Plain-text document sources
..........

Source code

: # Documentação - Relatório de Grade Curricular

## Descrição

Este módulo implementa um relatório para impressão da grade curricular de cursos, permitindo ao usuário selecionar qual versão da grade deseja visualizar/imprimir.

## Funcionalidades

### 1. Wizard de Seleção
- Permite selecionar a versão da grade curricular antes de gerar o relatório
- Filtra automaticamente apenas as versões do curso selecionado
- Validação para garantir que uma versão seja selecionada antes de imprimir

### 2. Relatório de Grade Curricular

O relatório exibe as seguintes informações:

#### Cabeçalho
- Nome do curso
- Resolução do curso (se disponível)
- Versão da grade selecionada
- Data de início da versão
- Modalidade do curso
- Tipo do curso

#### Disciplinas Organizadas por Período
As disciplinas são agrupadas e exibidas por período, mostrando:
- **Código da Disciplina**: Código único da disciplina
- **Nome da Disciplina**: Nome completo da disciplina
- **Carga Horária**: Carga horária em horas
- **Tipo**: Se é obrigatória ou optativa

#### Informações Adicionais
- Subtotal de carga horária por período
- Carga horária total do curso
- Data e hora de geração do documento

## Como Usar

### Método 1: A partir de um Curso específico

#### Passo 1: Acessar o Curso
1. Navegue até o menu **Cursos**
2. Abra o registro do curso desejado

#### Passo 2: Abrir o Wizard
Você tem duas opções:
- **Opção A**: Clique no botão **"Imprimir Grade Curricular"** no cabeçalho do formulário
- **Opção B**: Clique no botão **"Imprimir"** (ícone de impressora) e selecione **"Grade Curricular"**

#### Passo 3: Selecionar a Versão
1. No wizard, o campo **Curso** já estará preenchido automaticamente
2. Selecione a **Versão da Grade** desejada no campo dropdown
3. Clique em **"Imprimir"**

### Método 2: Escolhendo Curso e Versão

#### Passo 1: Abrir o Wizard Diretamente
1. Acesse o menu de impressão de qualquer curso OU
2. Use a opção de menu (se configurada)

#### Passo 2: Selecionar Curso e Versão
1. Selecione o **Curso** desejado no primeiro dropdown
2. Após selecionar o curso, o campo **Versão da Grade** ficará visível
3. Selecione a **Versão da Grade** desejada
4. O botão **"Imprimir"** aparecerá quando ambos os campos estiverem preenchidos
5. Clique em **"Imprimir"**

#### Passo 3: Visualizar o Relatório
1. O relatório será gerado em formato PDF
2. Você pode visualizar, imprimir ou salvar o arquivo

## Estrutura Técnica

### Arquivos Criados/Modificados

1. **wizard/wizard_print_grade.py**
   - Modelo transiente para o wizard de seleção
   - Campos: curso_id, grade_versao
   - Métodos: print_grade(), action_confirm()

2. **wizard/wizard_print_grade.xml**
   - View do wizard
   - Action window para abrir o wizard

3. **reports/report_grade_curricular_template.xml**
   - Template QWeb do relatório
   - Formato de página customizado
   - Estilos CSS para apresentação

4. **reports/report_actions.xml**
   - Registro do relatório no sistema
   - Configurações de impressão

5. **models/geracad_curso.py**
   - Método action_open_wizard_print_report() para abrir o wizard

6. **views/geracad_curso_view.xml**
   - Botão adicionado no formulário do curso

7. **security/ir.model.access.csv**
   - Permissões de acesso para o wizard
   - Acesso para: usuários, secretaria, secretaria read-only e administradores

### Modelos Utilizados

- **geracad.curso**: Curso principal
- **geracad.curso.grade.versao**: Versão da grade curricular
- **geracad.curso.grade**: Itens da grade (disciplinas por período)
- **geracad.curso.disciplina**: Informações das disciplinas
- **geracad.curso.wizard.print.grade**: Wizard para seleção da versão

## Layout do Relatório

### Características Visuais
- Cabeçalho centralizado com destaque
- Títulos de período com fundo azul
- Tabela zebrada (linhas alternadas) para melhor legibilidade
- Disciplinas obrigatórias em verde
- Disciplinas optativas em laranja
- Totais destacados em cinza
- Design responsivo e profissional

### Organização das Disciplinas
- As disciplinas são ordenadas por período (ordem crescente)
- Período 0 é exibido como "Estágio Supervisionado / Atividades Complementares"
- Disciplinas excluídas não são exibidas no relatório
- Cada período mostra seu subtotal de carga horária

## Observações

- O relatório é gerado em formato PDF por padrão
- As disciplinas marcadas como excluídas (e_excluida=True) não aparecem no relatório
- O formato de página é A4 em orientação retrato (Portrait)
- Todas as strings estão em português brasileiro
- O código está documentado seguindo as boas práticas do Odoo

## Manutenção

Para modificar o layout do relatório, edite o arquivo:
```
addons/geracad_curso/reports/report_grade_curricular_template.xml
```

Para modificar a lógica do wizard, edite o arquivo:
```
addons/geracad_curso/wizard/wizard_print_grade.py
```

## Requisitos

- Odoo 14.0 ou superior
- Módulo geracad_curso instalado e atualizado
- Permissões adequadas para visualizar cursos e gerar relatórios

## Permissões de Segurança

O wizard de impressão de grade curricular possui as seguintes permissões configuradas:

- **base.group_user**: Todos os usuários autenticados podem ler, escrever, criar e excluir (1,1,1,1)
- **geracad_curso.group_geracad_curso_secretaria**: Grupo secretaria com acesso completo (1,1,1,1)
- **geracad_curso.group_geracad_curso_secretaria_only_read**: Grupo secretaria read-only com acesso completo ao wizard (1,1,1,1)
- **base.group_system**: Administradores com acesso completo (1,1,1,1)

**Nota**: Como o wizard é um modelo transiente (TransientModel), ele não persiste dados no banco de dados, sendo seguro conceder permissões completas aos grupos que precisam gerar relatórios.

..........

All lines from the opening of the records through the line where "- Resolução do curso (se disponível)" occurs are to be output verbatim. No other line belongs in the answer.

Source code

: # Documentação - Relatório de Grade Curricular

## Descrição

Este módulo implementa um relatório para impressão da grade curricular de cursos, permitindo ao usuário selecionar qual versão da grade deseja visualizar/imprimir.

## Funcionalidades

### 1. Wizard de Seleção
- Permite selecionar a versão da grade curricular antes de gerar o relatório
- Filtra automaticamente apenas as versões do curso selecionado
- Validação para garantir que uma versão seja selecionada antes de imprimir

### 2. Relatório de Grade Curricular

O relatório exibe as seguintes informações:

#### Cabeçalho
- Nome do curso
- Resolução do curso (se disponível)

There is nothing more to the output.